= Derby (Canadian automobile) =

The Derby Motor Cars Ltd. was a Canadian automobile built in Saskatchewan between 1924 and 1927.
Company principal Louis Arsenault believed that with a booming wheat trade in the Prairies, customers and investors would support a car company. Arsenault opened an office for Derby Motors in Winnipeg, Manitoba, in early 1924, following the dissolution of Winnipeg Motor Cars Ltd. in fall 1923.

The car was in fact an early example of badge engineering. Rather than build cars, Arsenault imported American built Davis cars, changed the nameplates to "Derby" and added "Derby" tire covers. Conversion of the cars took place in the former Marshall tractor factory in Saskatoon.
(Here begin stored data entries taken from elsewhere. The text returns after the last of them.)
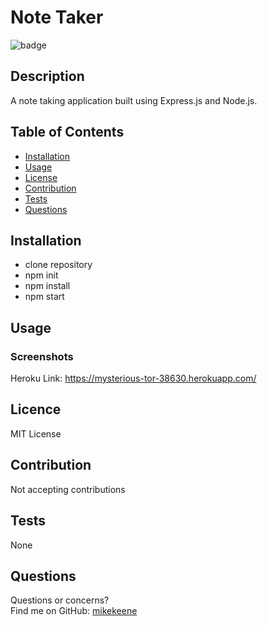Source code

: # Note Taker
![badge](https://img.shields.io/badge/License-MIT-blue)
## Description
A note taking application built using Express.js and Node.js.
## Table of Contents 
* [Installation](#Installation)
* [Usage](#Usage)
* [License](#License)
* [Contribution](#Contribution)
* [Tests](#Tests)
* [Questions](#Questions)
## Installation 
* clone repository
* npm init
* npm install
* npm start
## Usage
### Screenshots


Heroku Link: 
https://mysterious-tor-38630.herokuapp.com/ 
## Licence 
MIT License
## Contribution 
Not accepting contributions
## Tests
None
## Questions 
Questions or concerns? </br>
Find me on GitHub: [mikekeene](https://github.com/mikekeene)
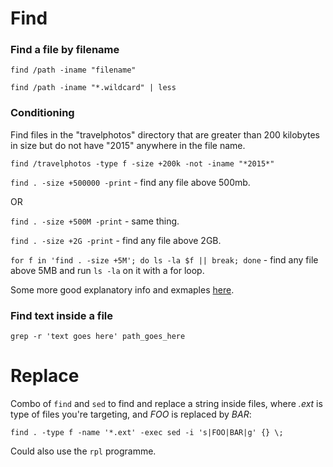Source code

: # Find

### Find a file by filename

`find /path -iname "filename"`

`find /path -iname "*.wildcard" | less`

### Conditioning

Find files in the "travelphotos" directory that are greater than 200 kilobytes in size but do not have "2015" anywhere in the file name.

`find /travelphotos -type f -size +200k -not -iname "*2015*"`

`find . -size +500000 -print` - find any file above 500mb.

OR

`find . -size +500M -print` - same thing.

`find . -size +2G -print` - find any file above 2GB.

`for f in 'find . -size +5M'; do ls -la $f || break; done` - find any file above 5MB and run `ls -la` on it with a for loop.

Some more good explanatory info and exmaples [here](https://www.howtogeek.com/112674/how-to-find-files-and-folders-in-linux-using-the-command-line/).


### Find text inside a file
`grep -r 'text goes here' path_goes_here`

# Replace
Combo of `find` and `sed` to find and replace a string inside files, where *.ext* is type of files you're targeting, and *FOO* is replaced by *BAR*:

`find . -type f -name '*.ext' -exec sed -i 's|FOO|BAR|g' {} \;`

Could also use the `rpl` programme.
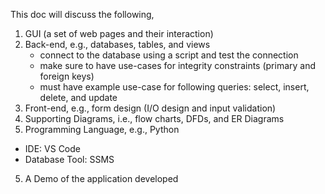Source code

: This doc will discuss the following,

1. GUI (a set of web pages and their interaction)
2. Back-end, e.g., databases, tables, and views
    * connect to the database using a script and test the connection
    * make sure to have use-cases for integrity constraints (primary and foreign keys) 
    * must have example use-case for following queries: select, insert, delete, and update
4. Front-end, e.g., form design (I/O design and input validation)
5. Supporting Diagrams, i.e., flow charts, DFDs, and ER Diagrams
6. Programming Language, e.g., Python
  * IDE: VS Code
  * Database Tool: SSMS
5. A Demo of the application developed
The Derby used a Continental six-cylinder engine, and came in four different models:

- Series 92 tourer, selling for CDN$1995;
- Series 92 Man-o-War roadster, selling for CDN$1750;
- Series 92 Legionaire sedan, selling for CDN$1750;
- Series 93 sedan, selling for CDN$1750
- Series 93 coupe, selling for CDN$1750
- Series 93 tourer, selling for CDN$1750

According to surviving company records, 31 cars were sold before the venture folded in 1927, with original plan of building 50.